According to the Supreme Court, in a recent case involving the Bankruptcy Code’s exemption for retirement funds, a retirement account is not a retirement account if it is an inherited IRA and the owner is bankrupt.
Typically, when a person files for bankruptcy, funds they set aside for retirement can be exempt from the estate. When the bankruptcy case is settled, those funds will be available to the individual to use during retirement. However, the exemption is for retirement funds that are in an account that is tax-exempt under sections of the IRS code.
The Supreme Court determined that an inherited IRA does not consist of retirement funds, so it is unnecessary to figure out if it was held in the right type of account. Unlike a typical IRA, where funds cannot be withdrawn until a certain age without penalty, funds in an inherited IRA can be withdrawn without penalty at any time. In fact, most funds in an inherited IRA are usually required to be withdrawn by the required minimum distribution rules.
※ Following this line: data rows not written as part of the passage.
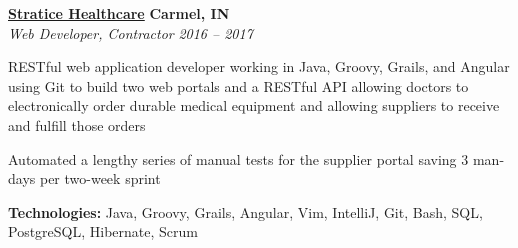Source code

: %
    \headerrow
        {\textbf{\href{https://www.straticehealthcare.com/}{Stratice Healthcare}}}
        {\textbf{Carmel, IN}}
    \\
    \headerrow
        {\emph{Web Developer, Contractor}}
        {\emph{2016 -- 2017}}
    \begin{itemize*}
        \item RESTful web application developer working in Java, Groovy, Grails, and Angular using Git to build two
            web portals and a RESTful API allowing doctors to electronically order durable medical equipment and
            allowing suppliers to receive and fulfill those orders
        \item Automated a lengthy series of manual tests for the supplier portal saving 3 man-days per two-week sprint
    \end{itemize*}

    \hspace{1.0em}
        {\textbf{Technologies:} Java, Groovy, Grails, Angular, Vim, IntelliJ, Git, Bash, SQL, PostgreSQL, Hibernate, Scrum}
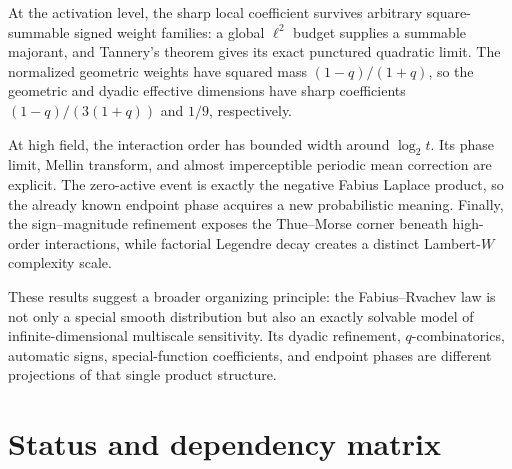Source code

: \documentclass[11pt,oneside]{article}
\theoremstyle{definition}
\theoremstyle{remark}
\begin{document}
At the activation level, the sharp local coefficient survives arbitrary
square-summable signed weight families: a global $\ell^2$ budget supplies a
summable majorant, and Tannery's theorem gives its exact punctured quadratic
limit.  The normalized geometric weights have squared mass
$(1-q)/(1+q)$, so the geometric and dyadic effective dimensions have sharp
coefficients $(1-q)/(3(1+q))$ and $1/9$, respectively.

At high field, the interaction order has bounded width around $\log_2t$.  Its
phase limit, Mellin transform, and almost imperceptible periodic mean correction
are explicit.  The zero-active event is exactly the negative Fabius Laplace
product, so the already known endpoint phase acquires a new probabilistic
meaning.  Finally, the sign--magnitude refinement exposes the Thue--Morse
corner beneath high-order interactions, while factorial Legendre decay creates
a distinct Lambert-$W$ complexity scale.

These results suggest a broader organizing principle: the Fabius--Rvachev law
is not only a special smooth distribution but also an exactly solvable model
of infinite-dimensional multiscale sensitivity.  Its dyadic refinement,
$q$-combinatorics, automatic signs, special-function coefficients, and endpoint
phases are different projections of that single product structure.

\appendix

\section{Status and dependency matrix}
\label{app:status}
\end{document}
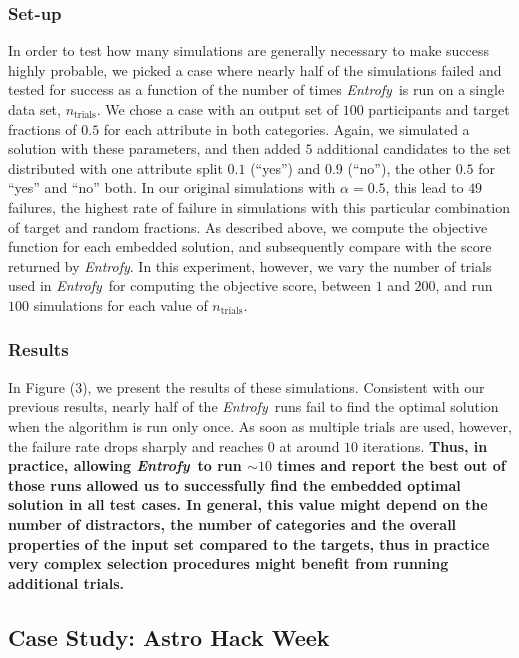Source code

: \documentclass[12pt]{article}
\newcommand{\project}[1]{\textsl{#1}}
\newcommand{\entrofy}{\project{Entrofy}}
\begin{document}
\subsubsection*{Set-up}
In order to test how many simulations are generally necessary to make success highly probable, we picked a case where nearly half of the simulations failed and tested for success as a function of the 
number of times \entrofy\ is run on a single data set, $n_\mathrm{trials}$. We chose a case with an output set of $100$ participants and target fractions of $0.5$ for each attribute in both categories. Again, we simulated a solution with these parameters, and then added $5$ additional candidates to the set distributed with one attribute split $0.1$ (``yes'') and $0.9$ (``no''), the other $0.5$ for ``yes'' and ``no'' both. In our original simulations with $\alpha = 0.5$, this lead to $49$ failures, the highest rate of failure in simulations with this particular combination of target and random fractions. As described above, we compute the objective function for each embedded solution, and subsequently compare with the score returned by \entrofy. In this experiment, however, we vary the number of trials used in \entrofy\ for computing the objective score, between $1$ and $200$, and run $100$ simulations for each value of $n_\mathrm{trials}$. 

\subsubsection*{Results}

In Figure (3), we present the results of these simulations. Consistent with our previous results, nearly half of the \entrofy\ runs fail to find the optimal solution when the algorithm is run only once. As soon as multiple trials are used, however, the failure rate drops sharply and reaches $0$ at around $10$ iterations. \textbf{Thus, in practice, allowing \entrofy\ to run $\sim 10$ times and report the best out of those runs allowed us to successfully find the embedded optimal solution in all test cases. In general, this value might depend on the number of distractors, the number of categories and the overall properties of the input set compared to the targets, thus in practice very complex selection procedures might benefit from running additional trials.}

\subsection*{Case Study: Astro Hack Week}
\label{sec:casestudy}
\end{document}
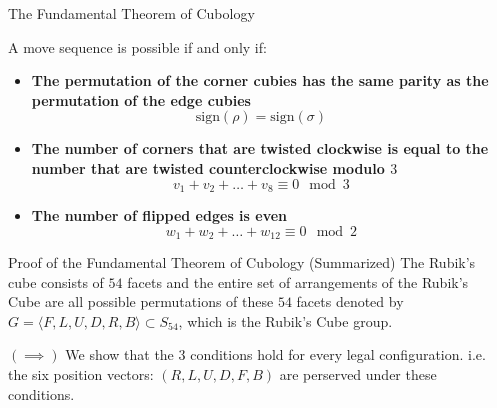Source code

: \documentclass[final]{beamer}
\newlength{\colwidth}
\begin{document}
\begin{frame}[t]
\begin{columns}[t]
\begin{column}{\colwidth}
\end{column}

\begin{column}{\colwidth}

  \begin{alertblock}{The Fundamental Theorem of Cubology}
    
    A move sequence is possible if and only if: 

    \begin{itemize}
      \item \textbf{The permutation of the corner cubies has the same parity as the permutation of the edge cubies} 
      $$\text{sign}(\rho) = \text{sign}(\sigma)$$
      \item \textbf{The number of corners that are twisted clockwise is equal to the number that are twisted counterclockwise modulo $3$}
      $$v_{1} + v_{2} +\dots +v_{8} \equiv 0 \mod 3$$
      \item \textbf{The number of flipped edges is even}
      $$w_{1} + w_{2} +\dots +w_{12} \equiv 0 \mod 2$$
    \end{itemize}


  \end{alertblock}

  \begin{block}{Proof of the Fundamental Theorem of Cubology (Summarized)}
    The Rubik's cube consists of $54$ facets and the entire set of arrangements of the Rubik's Cube are all possible permutations of these $54$ facets 
    denoted  by $G = \langle F,L,U,D,R,B\rangle \subset S_{54}$, which is the Rubik's Cube group.



$(\implies)$ 
We show that the $3$ conditions hold for every legal configuration. i.e. the six position vectors: $(R,L,U,D,F,B)$ are perserved under these conditions.


\end{block}
\end{column}
\end{columns}
\end{frame}
\end{document}
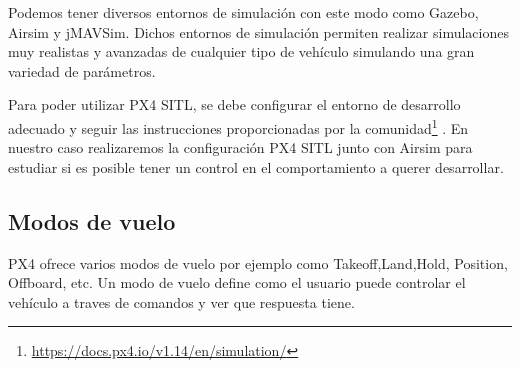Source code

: Podemos tener diversos entornos de simulación con este modo como Gazebo, Airsim y jMAVSim. Dichos entornos de simulación permiten realizar simulaciones muy realistas y avanzadas 
de cualquier tipo de vehículo simulando una gran variedad de parámetros.\newline

Para poder utilizar PX4 SITL, se debe configurar el entorno de desarrollo adecuado y seguir las instrucciones proporcionadas por la comunidad\footnote{\url{https://docs.px4.io/v1.14/en/simulation/}} .
En nuestro caso realizaremos la configuración PX4 SITL junto con Airsim para estudiar si es posible tener un control en el comportamiento a querer
desarrollar. 

\subsection{Modos de vuelo}
\label{sec:flight modes} 

PX4 ofrece varios modos de vuelo por ejemplo como Takeoff,Land,Hold, Position, Offboard, etc. Un modo de vuelo define como el usuario puede controlar el vehículo a traves de comandos
  y ver que respuesta tiene.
The court stated that retirement funds are a way to preserve a debtor’s ability to meet the basic needs of life without dealing with a cash windfall at the expense of creditors. Inherited IRA’s legal characteristics have nothing to do with preventing or even discouraging the use of the entire balance to purchase luxury items following the bankruptcy proceedings.
After discussing whether or not to apply the exemption, the court affirmed inherited IRAs are not retirement funds and not eligible for exclusion from debtor’s bankruptcy estates.